The other mainstream rating agencies, Standard & Poor’s and Moody’s, had already confirmed that they would not make any immediate downgrade should the Super Committee (the Joint Select Committee on Deficit Reduction) fail to reach an agreement on how to reduce US debt.
The co-chairs of the committee, representative Jeb Hensarling and senator Patty Murray, said in a joint statement: “After months of hard work and intense deliberations, we have come to the conclusion today that it will not be possible to make any bipartisan agreement available to the public before the committee’s deadline.

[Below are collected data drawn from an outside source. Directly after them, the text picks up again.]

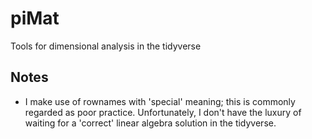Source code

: # piMat
Tools for dimensional analysis in the tidyverse

## Notes
- I make use of rownames with 'special' meaning; this is commonly regarded as poor practice. Unfortunately, I don't have the luxury of waiting for a 'correct' linear algebra solution in the tidyverse.
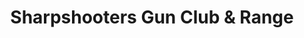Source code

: ---
title: "Sharpshooters Gun Club & Range"
url: /greenville/sharpshooters-gun-club-und-range/
shop: Waffen
---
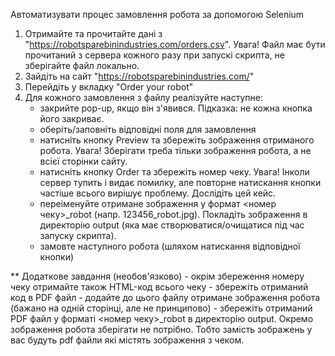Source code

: Автоматизувати процес замовлення робота за допомогою Selenium
1. Отримайте та прочитайте дані з "https://robotsparebinindustries.com/orders.csv". Увага! Файл має бути прочитаний з сервера кожного разу при запускі скрипта, не зберігайте файл локально.
2. Зайдіть на сайт "https://robotsparebinindustries.com/"
3. Перейдіть у вкладку "Order your robot"
4. Для кожного замовлення з файлу реалізуйте наступне:
    - закрийте pop-up, якщо він з'явився. Підказка: не кожна кнопка його закриває.
    - оберіть/заповніть відповідні поля для замовлення
    - натисніть кнопку Preview та збережіть зображення отриманого робота. Увага! Зберігати треба тільки зображення робота, а не всієї сторінки сайту.
    - натисніть кнопку Order та збережіть номер чеку. Увага! Інколи сервер тупить і видає помилку, але повторне натискання кнопки частіше всього вирішує проблему. Дослідіть цей кейс.
    - переіменуйте отримане зображення у формат <номер чеку>_robot (напр. 123456_robot.jpg). Покладіть зображення в директорію output (яка має створюватися/очищатися під час запуску скрипта).
    - замовте наступного робота (шляхом натискання відповідної кнопки)

** Додаткове завдання (необов'язково)
    - окрім збереження номеру чеку отримайте також HTML-код всього чеку
    - збережіть отриманий код в PDF файл
    - додайте до цього файлу отримане зображення робота (бажано на одній сторінці, але не принципово)
    - збережіть отриманий PDF файл у форматі <номер чеку>_robot в директорію output. Окремо зображення робота зберігати не потрібно. Тобто замість зображень у вас будуть pdf файли які містять зображення з чеком.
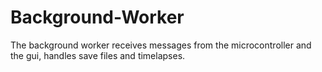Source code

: # Background-Worker
The background worker receives messages from the microcontroller and the gui, handles save files and timelapses.

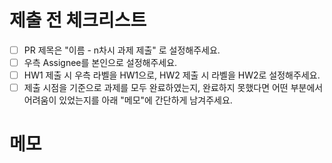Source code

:# 제출 전 체크리스트

- [ ] PR 제목은 "이름 - n차시 과제 제출" 로 설정해주세요.
- [ ] 우측 Assignee를 본인으로 설정해주세요.
- [ ] HW1 제출 시 우측 라벨을 HW1으로, HW2 제출 시 라벨을 HW2로 설정해주세요.
- [ ] 제출 시점을 기준으로 과제를 모두 완료하였는지, 완료하지 못했다면 어떤 부분에서 어려움이 있었는지를 아래 "메모"에 간단하게 남겨주세요.

# 메모
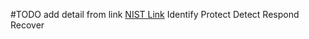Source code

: 
#TODO add detail from link
[NIST Link](https://www.nist.gov/cyberframework/getting-started/quick-start-guide)
Identify
Protect
Detect
Respond
Recover
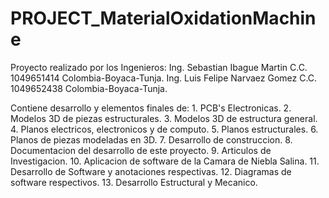 # PROJECT_MaterialOxidationMachine
Proyecto realizado por los Ingenieros:
	Ing. Sebastian Ibague Martin      C.C. 1049651414    Colombia-Boyaca-Tunja.
	Ing. Luis Felipe Narvaez Gomez    C.C. 1049652438    Colombia-Boyaca-Tunja.

Contiene desarrollo y elementos finales de:
	1. PCB's Electronicas.
	2. Modelos 3D de piezas estructurales.
	3. Modelos 3D de estructura general.
	4. Planos electricos, electronicos y de computo.
	5. Planos estructurales.
	6. Planos de piezas modeladas en 3D.
	7. Desarrollo de construccion.
	8. Documentacion del desarrollo de este proyecto.
	9. Articulos de Investigacion.
	10. Aplicacion de software de la Camara de Niebla Salina.
	11. Desarrollo de Software y anotaciones respectivas.
	12. Diagramas de software respectivos.
	13. Desarrollo Estructural y Mecanico. 
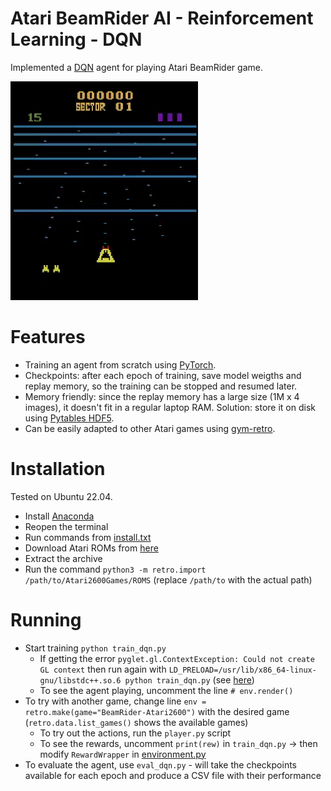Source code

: # Atari BeamRider AI - Reinforcement Learning - DQN

Implemented a [DQN](https://arxiv.org/pdf/1312.5602v1.pdf) agent for playing Atari BeamRider game.

<img src="doc/recording.gif" alt="Recording of Atari BeamRider played by the bot" width="300"/>

# Features

- Training an agent from scratch using [PyTorch](https://pytorch.org/).
- Checkpoints: after each epoch of training, save model weigths and replay memory, so the training can be stopped and resumed later.
- Memory friendly: since the replay memory has a large size (1M x 4 images), it doesn't fit in a regular laptop RAM. Solution: store it on disk using [Pytables HDF5](https://www.pytables.org/).
- Can be easily adapted to other Atari games using [gym-retro](https://retro.readthedocs.io/en/latest/).

# Installation

Tested on Ubuntu 22.04.
- Install [Anaconda](https://www.anaconda.com/download/)
- Reopen the terminal
- Run commands from [install.txt](install.txt)
- Download Atari ROMs from [here](https://www.atarimania.com/rom_collection_archive_atari_2600_roms.html)
- Extract the archive
- Run the command `python3 -m retro.import /path/to/Atari2600Games/ROMS` (replace `/path/to` with the actual path)

# Running

- Start training `python train_dqn.py`
  - If getting the error `pyglet.gl.ContextException: Could not create GL context` then run again with `LD_PRELOAD=/usr/lib/x86_64-linux-gnu/libstdc++.so.6 python train_dqn.py` (see [here](https://stackoverflow.com/questions/71010343/cannot-load-swrast-and-iris-drivers-in-fedora-35/72200748#72200748))
  - To see the agent playing, uncomment the line `# env.render()`
- To try with another game, change line `env = retro.make(game="BeamRider-Atari2600")` with the desired game (`retro.data.list_games()` shows the available games)
  - To try out the actions, run the `player.py` script
  - To see the rewards, uncomment `print(rew)` in `train_dqn.py` -> then modify `RewardWrapper` in [environment.py](src/environment.py)
- To evaluate the agent, use `eval_dqn.py` - will take the checkpoints available for each epoch and produce a CSV file with their performance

"Despite our inability to bridge the committee’s significant differences, we end this process united in our belief that the nation’s fiscal crisis must be addressed and that we cannot leave it for the next generation to solve. We remain hopeful that Congress can build on this committee’s work and can find a way to tackle this issue in a way that works for the American people and our economy.”
What happens next?
The $1.2trn is less than 10% of the US national debt that now stands at $15trn. The immediate impact of the lack of an agreement is that automatic spending cuts will now be triggered from 2013 along with the possibility of a battle between now and then of what shape this plan will take. Obama’s democrats will veto any change to reverse the cuts that will be spread out over the next ten years.